Ce sont des jours et des semaines importants qui s’annoncent, surtout pour les actifs américains. Il y a d’abord l’état des lieux économique, dont nous avions déjà parlé la semaine dernière. Au programme: de nouveaux indicateurs ISM de confiance des entreprises aux États-Unis (l’équivalent des indices des directeurs d’achats européens) et une analyse approfondie du marché du travail. À cet égard, nous nous pencherons sur le rapport relatif au nombre de postes vacants (JOLTS) et la croissance de l’emploi (les “payrolls”). Après le changement subtil de communication opéré par le président de la Réserve fédérale la semaine dernière, l’extrémité courte de la courbe des taux américaine et le dollar seront particulièrement sensibles à des résultats décevants. Même ambiance pour le scénario commercial. Le ton a été constructif ces derniers jours, même entre les États-Unis et l’UE. Selon le secrétaire américain du Trésor Bessent, 10 à 12 pays sont en passe de conclure un accord-cadre à l’approche de l’échéance du 9 juillet (date à laquelle la suspension des tarifs douaniers prendra fin). Une vingtaine d’autres partenaires commerciaux importants pourraient bénéficier d’une prolongation jusqu’au Labor Day, le 1er septembre. Mais cette semaine, les taux d’intérêt à longue échéance seront tributaires d’une autre variable clé: le One Big Beautiful Bill Act (OBBBA) du président Trump.
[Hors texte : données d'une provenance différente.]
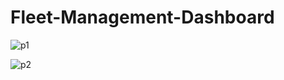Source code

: # Fleet-Management-Dashboard

![p1](https://github.com/Harikrishnan-Nair/PowerBI-Fleet-Management-Dashboard/assets/95662379/7ebd88c9-a151-43d7-afe8-49935c127b18)

![p2](https://github.com/Harikrishnan-Nair/PowerBI-Fleet-Management-Dashboard/assets/95662379/4a4dc7e9-1b34-407e-9b0e-56dbd2b529fe)
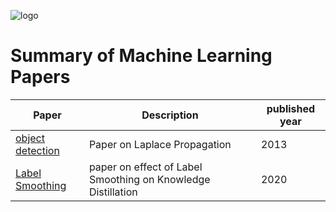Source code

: 

![logo](https://github.com/vasanthgx/ML-DL-Paper-Explanations/blob/main/images/logo.gif)


# Summary of Machine Learning Papers

|Paper|Description|published year|
|-----|-------|-----|
|[object detection](https://github.com/vasanthgx/review1)| Paper on Laplace Propagation|2013|
|[Label Smoothing](https://github.com/vasanthgx/label-smoothing)| paper on effect of Label Smoothing on Knowledge Distillation | 2020|



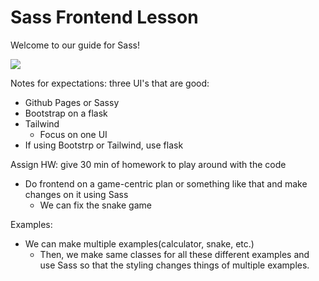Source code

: # Sass Frontend Lesson
Welcome to our guide for Sass!

![]({{site.baseurl}}/images/sassLogo.png)

Notes for expectations:
three UI's that are good:
- Github Pages or Sassy
- Bootstrap on a flask
- Tailwind
    - Focus on one UI
- If using Bootstrp or Tailwind, use flask

Assign HW: give 30 min of homework to play around with the code

- Do frontend on a game-centric plan or something like that and make changes on it using Sass
    - We can fix the snake game

Examples:
- We can make multiple examples(calculator, snake, etc.)
    - Then, we make same classes for all these different examples and use Sass so that the styling changes things of multiple examples.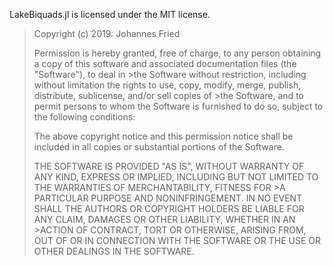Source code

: LakeBiquads.jl is licensed under the MIT license.

>Copyright (c) 2019: Johannes Fried
>
>Permission is hereby granted, free of charge, to any person obtaining a copy of this software and associated documentation files (the "Software"), to deal in >the Software without restriction, including without limitation the rights to use, copy, modify, merge, publish, distribute, sublicense, and/or sell copies of >the Software, and to permit persons to whom the Software is furnished to do so, subject to the following conditions:
>
>The above copyright notice and this permission notice shall be included in all copies or substantial portions of the Software.
>
>THE SOFTWARE IS PROVIDED "AS IS", WITHOUT WARRANTY OF ANY KIND, EXPRESS OR IMPLIED, INCLUDING BUT NOT LIMITED TO THE WARRANTIES OF MERCHANTABILITY, FITNESS FOR >A PARTICULAR PURPOSE AND NONINFRINGEMENT. IN NO EVENT SHALL THE AUTHORS OR COPYRIGHT HOLDERS BE LIABLE FOR ANY CLAIM, DAMAGES OR OTHER LIABILITY, WHETHER IN AN >ACTION OF CONTRACT, TORT OR OTHERWISE, ARISING FROM, OUT OF OR IN CONNECTION WITH THE SOFTWARE OR THE USE OR OTHER DEALINGS IN THE SOFTWARE.
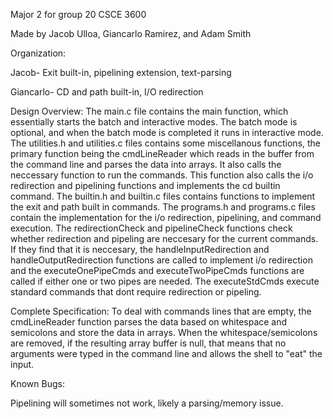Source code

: Major 2 for group 20 CSCE 3600

Made by Jacob Ulloa, Giancarlo Ramirez, and Adam Smith

Organization:

Jacob- Exit built-in, pipelining extension, text-parsing

Giancarlo- CD and path built-in, I/O redirection

Design Overview:
The main.c file contains the main function, which essentially starts the batch and interactive modes. The batch mode is optional, and when the batch mode is completed it runs in interactive mode. The utilities.h and utilities.c files contains some miscellanous functions, the primary function being the cmdLineReader which reads in the buffer from the command line and parses the data into arrays. It also calls the neccessary function to run the commands. This function also calls the i/o redirection and pipelining functions and implements the cd builtin command. The builtin.h and builtin.c files contains functions to implement the exit and path built in commands. The programs.h and programs.c files contain the implementation for the i/o redirection, pipelining, and command execution. The redirectionCheck and pipelineCheck functions check whether redirection and pipeling are neccesary for the current commands. If they find that it is neccesary, the handleInputRedirection and handleOutputRedirection functions are called to implement i/o redirection and the executeOnePipeCmds and executeTwoPipeCmds functions are called if either one or two pipes are needed. The executeStdCmds execute standard commands that dont require redirection or pipeling.

Complete Specification:
To deal with commands lines that are empty, the cmdLineReader function parses the data based on whitespace and semicolons and store the data in arrays. When the whitespace/semicolons are removed, if the resulting array buffer is null, that means that no arguments were typed in the command line and allows the shell to "eat" the input.

Known Bugs:

Pipelining will sometimes not work, likely a parsing/memory issue.
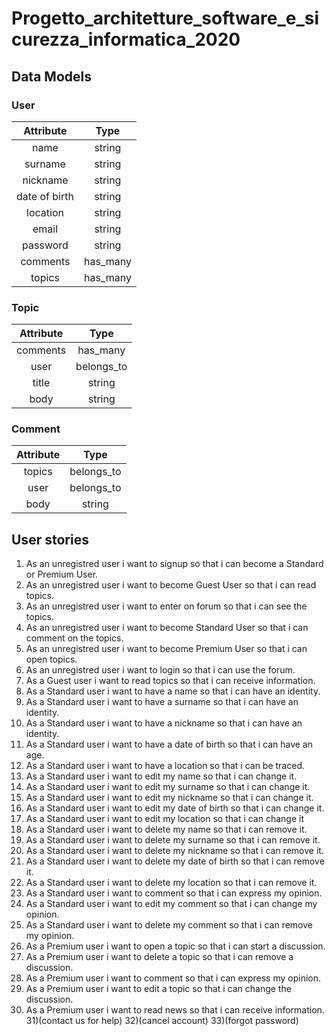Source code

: # Progetto_architetture_software_e_sicurezza_informatica_2020


## Data Models

### User

Attribute | Type 
:-:|:-:
name | string 
surname | string 
nickname | string 
date of birth | string 
location | string 
email | string 
password | string
comments | has\_many 
topics | has\_many 

### Topic

Attribute | Type 
:-:|:-:
comments | has\_many
user | belongs\_to 
title | string
body | string

### Comment

Attribute | Type 
:-:|:-:
topics | belongs\_to 
user | belongs\_to 
body | string

## User stories

1) As an unregistred user i want to signup so that i can become a Standard or Premium User.
2) As an unregistred user i want to become Guest User so that i can read topics. 
3) As an unregistred user i want to enter on forum so that i can see the topics.
4) As an unregistred user i want to become Standard User so that i can comment on the topics.
5) As an unregistred user i want to become Premium User so that i can open topics.
6) As an unregistred user i want to login so that i can use the forum.
7) As a Guest user i want to read topics so that i can receive information.
8) As a Standard user i want to have a name so that i can have an identity.
9) As a Standard user i want to have a surname so that i can have an identity.
10) As a Standard user i want to have a nickname so that i can have an identity.
11) As a Standard user i want to have a date of birth so that i can have an age.
12) As a Standard user i want to have a location so that i can be traced.
13) As a Standard user i want to edit my name so that i can change it.
14) As a Standard user i want to edit my surname so that i can change it.
15) As a Standard user i want to edit my nickname so that i can change it.
16) As a Standard user i want to edit my date of birth so that i can change it.
17) As a Standard user i want to edit my location so that i can change it
18) As a Standard user i want to delete my name so that i can remove it.
19) As a Standard user i want to delete my surname so that i can remove it.
20) As a Standard user i want to delete my nickname so that i can remove it.
21) As a Standard user i want to delete my date of birth so that i can remove it.
22) As a Standard user i want to delete my location so that i can remove it.
23) As a Standard user i want to comment so that i can express my opinion.
24) As a Standard user i want to edit my comment so that i can change my opinion.
25) As a Standard user i want to delete my comment so that i can remove my opinion.
26) As a Premium user i want to open a topic so that i can start a discussion.
27) As a Premium user i want to delete a topic so that i can remove a discussion.
28) As a Premium user i want to comment so that i can express my opinion.
29) As a Premium user i want to edit a topic so that i can change the discussion.
30) As a Premium user i want to read news so that i can receive information.
31)(contact us for help)
32)(cancel account)
33)(forgot password)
L’OBBBA de Trump est un projet de loi monstrueusement grand, qui constitue le cœur de sa politique intérieure. Il s’agit d’une loi omnibus qui touche à un large éventail de sujets. En fait, le Président veut tirer le meilleur parti de sa majorité républicaine (étroite) au Congrès avant que les midterms de novembre 2026 ne changent peut-être la donne. Il a imposé une date limite aux républicains: le projet définitif doit être prêt pour signature sur le bureau de l’Oval Office le 4 juillet. Une échéance serrée, mais pas impossible. La Chambre des représentants a voté “pour” le 22 mai, tout juste (215-214). Depuis, le projet est entre les mains du Sénat. Et un obstacle important a été franchi le week-end dernier, car le Sénat a approuvé sa version de l’OBBBA lors d’un premier vote, avec un écart minime (51-49). Ce tour de table visait à sonder l’avis général vis-à-vis du projet de loi. En effet, si le soutien est a priori insuffisant, ce n’est pas la peine d’en débattre et de l’amender pendant des heures. Ce lundi, une session marathon aura lieu plus tard dans la journée, suivie d’un vote final. À ce moment-là, la balle sera à nouveau dans le camp de la Chambre: soit elle accepte la version très probablement divergente du Sénat, soit elle met sur pied un comité spécial pour trouver un compromis. Dans le deuxième cas de figure, l’échéance de Trump paraît irréalisable.
Entre-temps, de nouvelles estimations des coûts du projet ont été publiées. En se basant sur la version de la Chambre, le Congressional Budget Office (CBO) américain a chiffré l’impact sur les déficits budgétaires à 2 800 milliards de dollars sur la prochaine décennie. Quant à la version du Sénat, elle porterait le déficit à quelque 3 300 milliards de dollars, dont 2 000 milliards dès les cinq années à venir. C’est gigantesque. Le CBO prévoyait déjà des déficits compris entre 5 et 6% du PIB… avant l’OBBBA. Par après, il s’agira sans doute de 6 à 7%, voire plus. C’est inédit en période de paix (relative) et de croissance économique, nous ne le soulignerons jamais assez. Sous la pression des primes de risque de crédit, les taux à long terme devraient augmenter. Nous le soulignons aussi avec insistance.
Les taux américains à 30 ans restent proches de leurs sommets récents.